Fbxw7对肝细胞癌肿瘤干细胞干性的影响研究

The effect of Fbxw7 on the stemness of hepatocellular carcinoma tumour stem cells

目的:观察Fbxw7对肝细胞癌(HCC)来源的肿瘤干细胞干性特性的影响,并探讨Fbxw7作为HCC肿瘤干细胞研究靶点的可行性。方法:实时荧光定量聚合酶联反应(qRT-PCR)及蛋白质印迹法(Western blot)检测HCC细胞中Fbxw7的表达水平。流式细胞仪检测HCC来源的CD133 +肿瘤干细胞细胞凋亡情况。裸鼠皮下成瘤实验检测Fbxw7在体内的增殖能力(使用6~8周龄的BALB-c雌性裸鼠6只,经简单随机抽样分成OE-NC组和OE-Fbxw7组,每组3只,皮下注射细胞后监测裸鼠中的肿瘤形成情况约36 d)。两组间比较采用 t检验,多组间比较采用单因素方差分析。 结果:HCC细胞系(SMMC-7721、HepG2、HCCLM3、HuH-7、Hep3B)中Fbxw7蛋白水平表达低于正常肝细胞(MIHA)(0.908±0.057、0.750±0.088、0.763±0.118、0.381±0.078、0.469±0.023比1.306±0.070, F=54.630, P均<0.01)。将Fbxw7过表达质粒转染到Hep 3b、HuH-7来源的CD133 +肿瘤干细胞中,Hep 3b细胞OE-Fbxw7组的凋亡率增加(18.157±2.003比8.197±1.398, t=7.061, P<0.01),HuH-7细胞OE-Fbxw7组的凋亡率增加(14.086±1.210比7.925±0.320, t=8.525, P<0.01)。
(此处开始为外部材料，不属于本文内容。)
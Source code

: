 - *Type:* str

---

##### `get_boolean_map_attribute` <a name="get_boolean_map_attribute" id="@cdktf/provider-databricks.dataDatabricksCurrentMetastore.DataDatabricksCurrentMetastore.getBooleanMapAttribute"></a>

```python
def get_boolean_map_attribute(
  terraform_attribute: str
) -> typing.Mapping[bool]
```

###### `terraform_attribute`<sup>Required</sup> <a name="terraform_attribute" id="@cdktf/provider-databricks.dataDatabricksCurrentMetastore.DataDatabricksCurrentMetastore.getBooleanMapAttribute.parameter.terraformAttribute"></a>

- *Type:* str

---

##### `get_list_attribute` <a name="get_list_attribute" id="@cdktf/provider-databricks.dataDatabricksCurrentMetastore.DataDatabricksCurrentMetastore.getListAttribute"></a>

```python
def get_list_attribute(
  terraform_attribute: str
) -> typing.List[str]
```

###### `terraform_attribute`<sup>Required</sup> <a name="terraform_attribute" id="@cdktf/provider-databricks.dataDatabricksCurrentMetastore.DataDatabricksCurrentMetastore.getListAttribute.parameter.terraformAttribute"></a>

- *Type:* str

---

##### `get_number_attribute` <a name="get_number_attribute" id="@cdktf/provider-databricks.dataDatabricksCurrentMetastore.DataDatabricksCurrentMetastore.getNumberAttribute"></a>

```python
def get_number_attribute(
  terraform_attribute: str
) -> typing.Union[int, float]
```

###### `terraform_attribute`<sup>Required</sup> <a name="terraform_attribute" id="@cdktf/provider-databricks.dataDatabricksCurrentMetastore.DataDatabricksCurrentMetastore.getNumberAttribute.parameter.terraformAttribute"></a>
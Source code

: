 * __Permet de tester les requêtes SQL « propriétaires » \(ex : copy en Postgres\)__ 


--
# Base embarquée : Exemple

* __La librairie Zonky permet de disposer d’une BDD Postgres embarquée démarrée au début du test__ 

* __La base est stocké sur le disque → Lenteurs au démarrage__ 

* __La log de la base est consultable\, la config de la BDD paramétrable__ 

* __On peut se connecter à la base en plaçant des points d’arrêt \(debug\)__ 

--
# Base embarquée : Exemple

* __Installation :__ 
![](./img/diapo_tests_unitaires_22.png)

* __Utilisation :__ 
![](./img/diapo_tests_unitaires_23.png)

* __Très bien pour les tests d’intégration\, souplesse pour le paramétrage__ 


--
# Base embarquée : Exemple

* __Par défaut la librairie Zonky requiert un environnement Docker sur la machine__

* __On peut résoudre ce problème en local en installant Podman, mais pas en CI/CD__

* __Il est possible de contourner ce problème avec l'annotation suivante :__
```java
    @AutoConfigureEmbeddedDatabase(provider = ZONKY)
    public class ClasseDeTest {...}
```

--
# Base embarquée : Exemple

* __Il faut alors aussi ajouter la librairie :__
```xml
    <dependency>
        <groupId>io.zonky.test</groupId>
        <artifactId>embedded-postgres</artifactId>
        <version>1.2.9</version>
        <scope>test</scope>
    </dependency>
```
裸鼠皮下成瘤模型中,Hep 3B来源CD133 +肿瘤干细胞OE-Fbxw7组肿瘤体积减小(66.076±28.848比788.342±85.831, t=13.820, P<0.01),Huh7来源CD133 +肿瘤干细胞OE-Fbxw7组肿瘤体积同样减小(69.194±46.569比545.423±101.865, t=7.364, P<0.01)。 结论:Fbxw7在肝细胞癌中低表达,过表达Fbxw7能抑制肝细胞癌肿瘤干细胞干性,影响成瘤情况。

Objective:To investigate the effect of Fbxw7 on the stemness properties of hepatocellular carcinoma(HCC)-derived tumour stem cells and to explore the feasibility of Fbxw7 as a target for HCC tumour stem cell research.Methods:The expression level of Fbxw7 in HCC cells was detected by real-time quantitative fluorescence polymerase chain reaction(qRT-PCR)and protein blotting(Western blotting).Flow cytometry was used to detect apoptosis in HCC-derived CD133+tumour stem cells.The in vivo proliferative capacity of Fbxw7 was examined in a subcutaneous tumour formation assay in nude mice(6 BALB-c female nude mice(purchased from Collective Pharmacology and Biotechnology),6 mice at 6-8 weeks of age were used,and were divided into the OE-NC group and the OE-Fbxw7 group,with 3 mice in each group,and the tumour formation was monitored for approximately 36 day after the subcutaneous injection of the cells).Comparisons between two groups were made by t-test,and comparisons between multiple groups were made by one-way analysis of variance(ANOVA).Results:The expression of Fbxw7 protein levels in HCC cell lines(SMMC-7721,HepG2,HCCLM3,HuH-7,Hep3B)was lower than that in normal hepatocytes(MIHA)(0.908±0.057,0.750±0.088,0.763±0.118,0.381±0.078,0.469±0.023 than 1.306±0.070,F=54.630,all P<0.01).Transfection of Fbxw7 overexpression plasmid into Hep 3b and HuH-7-derived CD133+tumour stem cells increased the apoptosis rate in the OE-Fbxw7 group of Hep 3b cells(18.157±2.003 vs.8.197±1.398,t=7.061,P,<0.01),and in the OE-Fbxw7 group of HuH7 cells(14.086±1.210 vs.7.925±0.320,t=8.525,P<0.01).In the nude mice subcutaneous tumourigenic model,tumour volume was reduced in the Hep 3B-derived CD133+tumour stem cells OE-Fbxw7 group(66.076±28.848 vs.788.342±85.831,t=13.820,P<0.01),and similarly in the Huh-7-derived CD133+tumour stem cells OE-Fbxw7 group(69.194±46.569 vs.545.423±101.865,t=7.364,P<0.01).Conclusion:Fbxw7 is lowly expressed in hepatocellular carcinoma,and overexpression of Fbxw7 inhibits the stemness of hepatocellular carcinoma tumour stem cells and affects tumour formation.